7.4 Scatter plot matrix

A scatter plot matrix visualizes the bivariate relationships among several pairs of variables. The individual scatter plots are stacked such that each variable is in turn on the X-axis and on the Y-axis.

When applied to standardized variables (with mean zero and variance one), it is the visual counterpart of a correlation matrix. In general, however, while the scatter plot matrix shows the linear association between variables, the graphs are not symmetric. In addition, in some instances a variable may not be appropriate to be both a dependent (Y-axis) and an explanatory variable (X-axis). For example, a variable such as elevation may affect socio-economic outcomes, but it is hard to imagine that socio-economic factors could in turn affect elevation.

The main interest is in the magnitude and sign of the slope in each of the scatter plots, and the extent to which this points to a significant bivariate relationship, similar to the insight provided by a correlation matrix. In GeoDa, the diagonal elements also contain a histogram for the variable in the corresponding row/column to provide a sense of the univariate distribution.

Even though this method deals with multiple variables, it is not really a multivariate exploration. Rather, it consists of a collection of bivariate explorations for multiple variables.

7.4.1 Implementation

The scatter plot matrix operation is started by selecting the fourth icon on the EDA toolbar (Figure 7.1), or by choosing Explore > Scatter Plot Matrix from the menu.

This brings up a Scatter Plot Matrix Variables Add/Remove dialog, through which the variables are selected. The design of the interface is such that one selects a variable from the Variables list on the left and clicks on the right arrow > to include it in the Include list on the right. Alternatively, one can double click on the variable name to move it to the right-hand column. The left arrow < is there to remove a variable from the Include list.

As soon as two variables are selected, the scatter plot matrix is rendered in the background.

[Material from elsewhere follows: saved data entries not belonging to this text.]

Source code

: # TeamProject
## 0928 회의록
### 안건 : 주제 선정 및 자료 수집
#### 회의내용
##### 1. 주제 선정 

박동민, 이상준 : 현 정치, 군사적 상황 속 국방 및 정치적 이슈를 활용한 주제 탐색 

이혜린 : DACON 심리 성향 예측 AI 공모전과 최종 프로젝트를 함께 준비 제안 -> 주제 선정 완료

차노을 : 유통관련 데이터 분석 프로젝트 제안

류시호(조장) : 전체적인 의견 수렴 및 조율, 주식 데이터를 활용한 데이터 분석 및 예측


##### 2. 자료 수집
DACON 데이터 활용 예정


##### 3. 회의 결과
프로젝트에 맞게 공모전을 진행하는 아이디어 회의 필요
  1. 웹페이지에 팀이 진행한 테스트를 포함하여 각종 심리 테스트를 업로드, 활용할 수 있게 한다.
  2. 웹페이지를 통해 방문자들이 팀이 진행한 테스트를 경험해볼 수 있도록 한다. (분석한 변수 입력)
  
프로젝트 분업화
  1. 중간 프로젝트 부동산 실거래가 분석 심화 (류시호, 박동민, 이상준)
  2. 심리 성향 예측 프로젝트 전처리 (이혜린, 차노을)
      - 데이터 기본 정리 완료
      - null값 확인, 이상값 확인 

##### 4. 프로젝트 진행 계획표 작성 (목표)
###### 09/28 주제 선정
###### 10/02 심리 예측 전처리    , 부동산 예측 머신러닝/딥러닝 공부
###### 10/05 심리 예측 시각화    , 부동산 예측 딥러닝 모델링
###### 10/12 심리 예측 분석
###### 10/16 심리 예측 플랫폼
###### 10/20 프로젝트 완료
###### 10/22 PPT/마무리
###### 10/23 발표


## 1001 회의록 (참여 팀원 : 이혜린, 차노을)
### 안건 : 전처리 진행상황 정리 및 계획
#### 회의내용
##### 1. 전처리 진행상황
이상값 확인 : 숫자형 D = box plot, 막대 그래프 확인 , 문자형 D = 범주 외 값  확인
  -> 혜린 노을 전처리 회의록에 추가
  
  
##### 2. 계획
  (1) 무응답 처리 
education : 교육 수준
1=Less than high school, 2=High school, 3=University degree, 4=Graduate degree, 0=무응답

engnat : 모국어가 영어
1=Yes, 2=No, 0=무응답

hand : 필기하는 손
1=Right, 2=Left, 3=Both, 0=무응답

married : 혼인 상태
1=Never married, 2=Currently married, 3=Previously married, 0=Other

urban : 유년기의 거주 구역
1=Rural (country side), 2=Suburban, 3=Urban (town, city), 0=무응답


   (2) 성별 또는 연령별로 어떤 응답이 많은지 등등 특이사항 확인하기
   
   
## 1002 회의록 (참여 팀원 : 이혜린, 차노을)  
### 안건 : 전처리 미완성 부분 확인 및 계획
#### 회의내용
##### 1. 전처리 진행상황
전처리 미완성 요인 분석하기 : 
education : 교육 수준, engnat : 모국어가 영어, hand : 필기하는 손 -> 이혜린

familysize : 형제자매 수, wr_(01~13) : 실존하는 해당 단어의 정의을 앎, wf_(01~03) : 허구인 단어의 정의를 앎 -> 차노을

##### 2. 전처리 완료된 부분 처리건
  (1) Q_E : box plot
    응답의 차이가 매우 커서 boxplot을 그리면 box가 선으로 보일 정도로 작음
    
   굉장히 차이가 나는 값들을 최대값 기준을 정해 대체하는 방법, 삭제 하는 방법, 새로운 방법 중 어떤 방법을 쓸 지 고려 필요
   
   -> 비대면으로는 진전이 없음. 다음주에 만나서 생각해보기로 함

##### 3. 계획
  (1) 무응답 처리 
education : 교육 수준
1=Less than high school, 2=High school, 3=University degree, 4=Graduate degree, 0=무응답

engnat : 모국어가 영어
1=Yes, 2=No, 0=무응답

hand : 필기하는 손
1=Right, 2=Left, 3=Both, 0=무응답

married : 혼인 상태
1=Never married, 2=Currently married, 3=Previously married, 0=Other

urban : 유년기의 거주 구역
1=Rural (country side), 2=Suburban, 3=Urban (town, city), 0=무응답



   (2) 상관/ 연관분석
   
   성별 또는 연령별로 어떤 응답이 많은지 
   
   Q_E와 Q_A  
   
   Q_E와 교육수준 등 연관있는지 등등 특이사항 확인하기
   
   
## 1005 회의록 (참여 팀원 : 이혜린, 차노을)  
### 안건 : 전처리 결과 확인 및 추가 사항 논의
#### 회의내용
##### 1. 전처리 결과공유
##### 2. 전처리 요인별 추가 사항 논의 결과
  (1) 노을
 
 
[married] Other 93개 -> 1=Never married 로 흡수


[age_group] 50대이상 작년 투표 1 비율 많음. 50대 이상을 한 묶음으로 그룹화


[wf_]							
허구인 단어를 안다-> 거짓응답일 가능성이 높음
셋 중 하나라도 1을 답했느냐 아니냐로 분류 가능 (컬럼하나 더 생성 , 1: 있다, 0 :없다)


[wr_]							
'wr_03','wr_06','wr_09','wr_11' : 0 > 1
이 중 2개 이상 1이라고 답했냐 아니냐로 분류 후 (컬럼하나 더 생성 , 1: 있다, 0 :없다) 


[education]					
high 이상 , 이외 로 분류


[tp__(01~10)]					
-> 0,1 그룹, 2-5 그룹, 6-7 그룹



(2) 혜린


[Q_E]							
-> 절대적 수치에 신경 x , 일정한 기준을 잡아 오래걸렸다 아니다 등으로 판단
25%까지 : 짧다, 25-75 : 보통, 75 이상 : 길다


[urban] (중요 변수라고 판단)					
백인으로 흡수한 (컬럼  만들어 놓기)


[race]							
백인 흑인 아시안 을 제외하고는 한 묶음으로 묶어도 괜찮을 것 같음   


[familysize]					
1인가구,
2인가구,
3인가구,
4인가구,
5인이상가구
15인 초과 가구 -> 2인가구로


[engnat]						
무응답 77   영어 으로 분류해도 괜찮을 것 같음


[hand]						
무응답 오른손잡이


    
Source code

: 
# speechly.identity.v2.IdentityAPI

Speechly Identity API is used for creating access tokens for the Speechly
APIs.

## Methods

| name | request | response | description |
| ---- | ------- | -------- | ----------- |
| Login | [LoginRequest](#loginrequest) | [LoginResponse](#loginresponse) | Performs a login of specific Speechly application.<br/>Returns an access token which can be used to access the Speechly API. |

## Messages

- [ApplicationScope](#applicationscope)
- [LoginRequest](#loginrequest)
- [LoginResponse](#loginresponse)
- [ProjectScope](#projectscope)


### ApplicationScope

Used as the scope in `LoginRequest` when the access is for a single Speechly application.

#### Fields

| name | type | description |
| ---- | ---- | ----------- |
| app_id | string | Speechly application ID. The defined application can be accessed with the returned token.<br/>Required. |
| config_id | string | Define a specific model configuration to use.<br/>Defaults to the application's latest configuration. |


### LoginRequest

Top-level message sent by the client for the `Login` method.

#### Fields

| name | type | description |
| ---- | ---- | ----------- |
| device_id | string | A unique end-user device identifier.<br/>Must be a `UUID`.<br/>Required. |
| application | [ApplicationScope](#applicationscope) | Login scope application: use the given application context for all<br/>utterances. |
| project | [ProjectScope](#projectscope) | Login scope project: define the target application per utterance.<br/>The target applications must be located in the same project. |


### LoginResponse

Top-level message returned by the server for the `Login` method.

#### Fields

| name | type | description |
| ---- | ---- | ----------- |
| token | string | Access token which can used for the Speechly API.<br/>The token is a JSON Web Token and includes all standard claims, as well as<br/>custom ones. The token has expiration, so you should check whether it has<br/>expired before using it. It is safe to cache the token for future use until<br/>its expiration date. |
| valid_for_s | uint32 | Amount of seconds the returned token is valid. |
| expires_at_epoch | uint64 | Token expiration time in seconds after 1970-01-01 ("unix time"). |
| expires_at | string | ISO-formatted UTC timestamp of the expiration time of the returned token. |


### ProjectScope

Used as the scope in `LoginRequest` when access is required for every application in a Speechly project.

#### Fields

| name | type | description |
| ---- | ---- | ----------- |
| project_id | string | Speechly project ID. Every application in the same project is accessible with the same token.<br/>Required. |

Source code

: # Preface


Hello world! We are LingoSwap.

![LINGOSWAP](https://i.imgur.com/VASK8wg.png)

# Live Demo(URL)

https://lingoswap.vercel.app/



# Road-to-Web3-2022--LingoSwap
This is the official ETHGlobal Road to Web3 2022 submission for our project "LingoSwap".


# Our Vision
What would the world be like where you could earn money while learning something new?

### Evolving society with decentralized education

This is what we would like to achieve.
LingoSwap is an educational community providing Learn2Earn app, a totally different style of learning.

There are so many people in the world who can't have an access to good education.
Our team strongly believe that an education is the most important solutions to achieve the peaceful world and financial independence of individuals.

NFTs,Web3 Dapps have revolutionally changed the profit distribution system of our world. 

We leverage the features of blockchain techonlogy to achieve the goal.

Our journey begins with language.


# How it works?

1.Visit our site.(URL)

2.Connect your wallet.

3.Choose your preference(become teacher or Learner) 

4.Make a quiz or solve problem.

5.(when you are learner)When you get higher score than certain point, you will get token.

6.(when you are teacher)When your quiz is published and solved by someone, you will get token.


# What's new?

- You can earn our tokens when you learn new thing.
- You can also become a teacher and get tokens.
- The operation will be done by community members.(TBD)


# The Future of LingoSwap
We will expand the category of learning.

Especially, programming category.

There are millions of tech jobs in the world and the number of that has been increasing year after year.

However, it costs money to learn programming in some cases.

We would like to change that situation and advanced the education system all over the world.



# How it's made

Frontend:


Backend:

As new variables are added to the Include list, the matrix in the background is updated with the additional scatter plots.

Figure 7.16 shows an example with four variables that were already used in the illustrations above: ppov_20, pfood_20, c_ptot12 and ALTID. Note that the latter really should not be portrayed on the Y-axis, although by construction this always happens for every variable in the scatter plot matrix.

With the default setting, each scatter plot shows the slope coefficient at the top, together with a designation of significance (** is p < 0.01, * is p < 0.05). Ignoring the bottom row (with ALTID on the Y-axis), significant coefficients are obtained in all instances, except between pfood_20 and c_ptot12. In other words, food insecurity and population change do not seem to be related. On the other hand, there is a strong and negative relationship between ppov_20 and c_ptot12. Altitude is significantly related with all three socio-economic outcomes, positively with ppov_20 (greater poverty at higher altitudes), but negatively with the other two. A substantive interpretation is beyond the scope.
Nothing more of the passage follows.